EIS stands for Environmental Impact Statement.

The RMS has a duty by law to consider the impacts of its activities on the environment.

"An EIS is an assessment of the known impacts of a preferred design on the biophysical, social and economic environment," Coffs Bypass Action Group (CBAG) spokesman Rod McKelvey said.

An EIS should contain the design in full including tunnels, bridges and interchanges and all the individual reports from noise and visual amenity through to Aboriginal cultural heritage and socio-economic impacts.

"The EIS due to be released at the end of this month, should be the three-tunnel concept design that was promised again and again to this community," Mr McKelvey said.

 

An artist impression of how the Korora interchange will look.
An artist impression of how the Korora interchange will look.

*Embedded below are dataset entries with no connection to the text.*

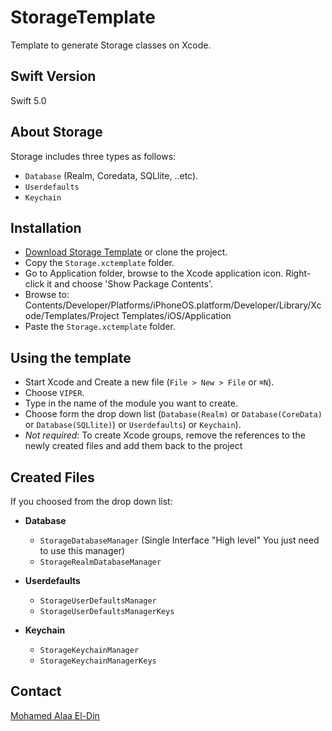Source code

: # StorageTemplate
Template to generate Storage classes on Xcode.

## Swift Version
Swift 5.0

## About Storage
Storage includes three types as follows:
- `Database` (Realm, Coredata, SQLlite, ..etc).
- `Userdefaults`
- `Keychain`


## Installation
- [Download Storage Template](https://github.com/mohamedaeldin/StorageTemplate/archive/main.zip) or clone the project.
- Copy the `Storage.xctemplate` folder.
- Go to Application folder, browse to the Xcode application icon. Right-click it and choose 'Show Package Contents'. 
- Browse to: Contents/Developer/Platforms/iPhoneOS.platform/Developer/Library/Xcode/Templates/Project Templates/iOS/Application
- Paste the `Storage.xctemplate` folder.

## Using the template
- Start Xcode and Create a new file (`File > New > File` or `⌘N`).
- Choose `VIPER`.
- Type in the name of the module you want to create.
- Choose form the drop down list (`Database(Realm)` or `Database(CoreData)` or `Database(SQLlite)`) or `Userdefaults`) or `Keychain`).
- *Not required*: To create Xcode groups, remove the references to the newly created files and add them back to the project

## Created Files
If you choosed from the drop down list:
* **Database**
  *  `StorageDatabaseManager` (Single Interface "High level" You just need to use this manager) 
  *  `StorageRealmDatabaseManager`

* **Userdefaults**
  *  `StorageUserDefaultsManager`
  *  `StorageUserDefaultsManagerKeys`
  
* **Keychain**
  *  `StorageKeychainManager` 
  *  `StorageKeychainManagerKeys`


## Contact
[Mohamed Alaa El-Din](https://github.com/mohamedaeldin)
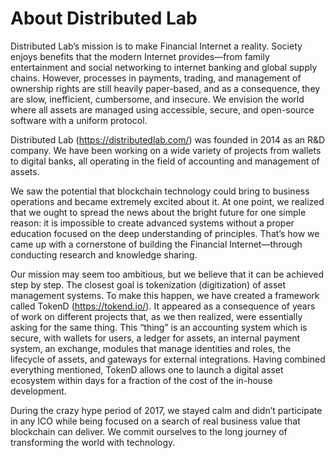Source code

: # About Distributed Lab

Distributed Lab’s mission is to make Financial Internet a reality. Society enjoys benefits that the modern Internet 
provides—from family entertainment and social networking to internet banking and global supply chains. However, 
processes in payments, trading, and management of ownership rights are still heavily paper-based, and as a consequence, 
they are slow, inefficient, cumbersome, and insecure. We envision the world where all assets are managed using 
accessible, secure, and open-source software with a uniform protocol.

Distributed Lab (https://distributedlab.com/) was founded in 2014 as an R&D company. We have been working on a wide 
variety of projects from wallets to digital banks, all operating in the field of accounting and management of assets.

We saw the potential that blockchain technology could bring to business operations and became extremely excited about 
it. At one point, we realized that we ought to spread the news about the bright future for one simple reason: it is 
impossible to create advanced systems without a proper education focused on the deep understanding of principles. 
That’s how we came up with a cornerstone of building the Financial Internet—through conducting research and knowledge 
sharing.

Our mission may seem too ambitious, but we believe that it can be achieved step by step. The closest goal is 
tokenization (digitization) of asset management systems. To make this happen, we have created a framework called TokenD 
(https://tokend.io/). It appeared as a consequence of years of work on different projects that, as we then realized, 
were essentially asking for the same thing. This “thing” is an accounting system which is secure, with wallets for 
users, a ledger for assets, an internal payment system, an exchange, modules that manage identities and roles, the 
lifecycle of assets, and gateways for external integrations. Having combined everything mentioned, TokenD allows one 
to launch a digital asset ecosystem within days for a fraction of the cost of the in-house development.

During the crazy hype period of 2017, we stayed calm and didn’t participate in any ICO while being focused on a search 
of real business value that blockchain can deliver. We commit ourselves to the long journey of transforming the world 
with technology.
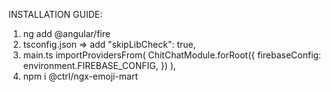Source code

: INSTALLATION GUIDE:

1. ng add @angular/fire
2. tsconfig.json => add "skipLibCheck": true,
3. main.ts
   importProvidersFrom(
   ChitChatModule.forRoot({
   firebaseConfig: environment.FIREBASE_CONFIG,
   })
   ),
4. npm i @ctrl/ngx-emoji-mart
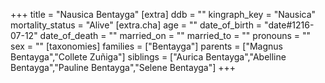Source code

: +++
title = "Nausica Bentayga"
[extra]
ddb = ""
kingraph_key = "Nausica"
mortality_status = "Alive"
[extra.cha]
age = ""
date_of_birth = "date#1216-07-12"
date_of_death = ""
married_on = ""
married_to = ""
pronouns = ""
sex = ""
[taxonomies]
families = ["Bentayga"]
parents = ["Magnus Bentayga","Collete Zuñiga"]
siblings = ["Aurica Bentayga","Abelline Bentayga","Pauline Bentayga","Selene Bentayga"]
+++

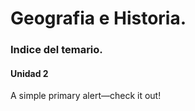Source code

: # Geografia e Historia.

### Indice del temario.

#### Unidad 2
<link rel="stylesheet" href="https://stackpath.bootstrapcdn.com/bootstrap/4.5.2/css/bootstrap.min.css" integrity="sha384-JcKb8q3iqJ61gNV9KGb8thSsNjpSL0n8PARn9HuZOnIxN0hoP+VmmDGMN5t9UJ0Z" crossorigin="anonymous">

<div class="alert alert-primary" role="alert">
  A simple primary alert—check it out!
</div>


<!-- 3. Have fun! -->

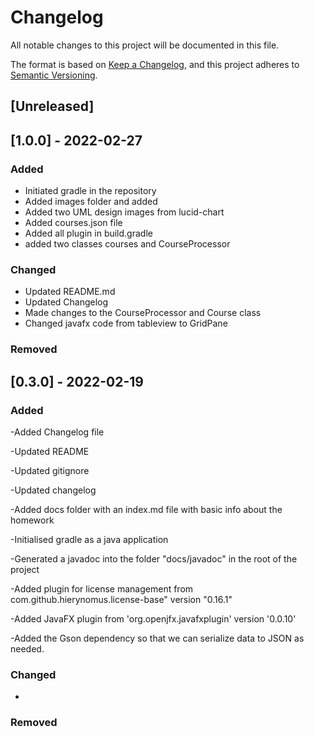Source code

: # Changelog
All notable changes to this project will be documented in this file.

The format is based on [Keep a Changelog](https://keepachangelog.com/en/1.0.0/),
and this project adheres to [Semantic Versioning](https://semver.org/spec/v2.0.0.html).

## [Unreleased]
## [1.0.0] - 2022-02-27
### Added
- Initiated gradle in the repository
- Added images folder and added
- Added two UML design images from lucid-chart
- Added courses.json file
- Added all plugin in build.gradle
- added two classes courses and CourseProcessor

### Changed
- Updated README.md
- Updated Changelog 
- Made changes to the CourseProcessor and Course class
- Changed javafx code from tableview to GridPane 
### Removed

## [0.3.0] - 2022-02-19
### Added
-Added Changelog file

-Updated README

-Updated gitignore

-Updated changelog

-Added docs folder with an index.md file with basic info about the homework

-Initialised gradle  as a java application

-Generated a javadoc into the folder "docs/javadoc" in the root of the project

-Added plugin for license management from com.github.hierynomus.license-base" version "0.16.1"

-Added JavaFX plugin from 'org.openjfx.javafxplugin' version '0.0.10'

-Added the Gson dependency so that we can serialize data to JSON as needed.

### Changed
- 

### Removed

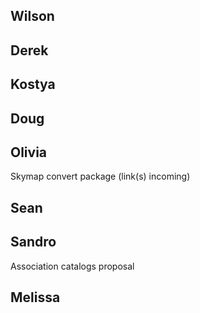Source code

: ## Wilson
## Derek
## Kostya
## Doug
## Olivia
Skymap convert package (link(s) incoming)
## Sean
## Sandro
Association catalogs proposal
## Melissa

Roads and Maritime Services

During the feedback process (submission closed on November 30 last year) to their cuttings design, RMS received over 800 submissions from the community which identified a large number of concerns about impacts that any design would have on the community.

"In response to community feedback, the project team is investigating tunnels, lowering the gradient of the alignment, and noise-reducing pavement," Minister Toole's statement said.

Once the EIS has been put on display, the RMS is obliged to provide the Coffs Harbour community with sufficient time and a variety of options to comment on all aspects of the design. They must also provide a clear process for how those comments will be addressed.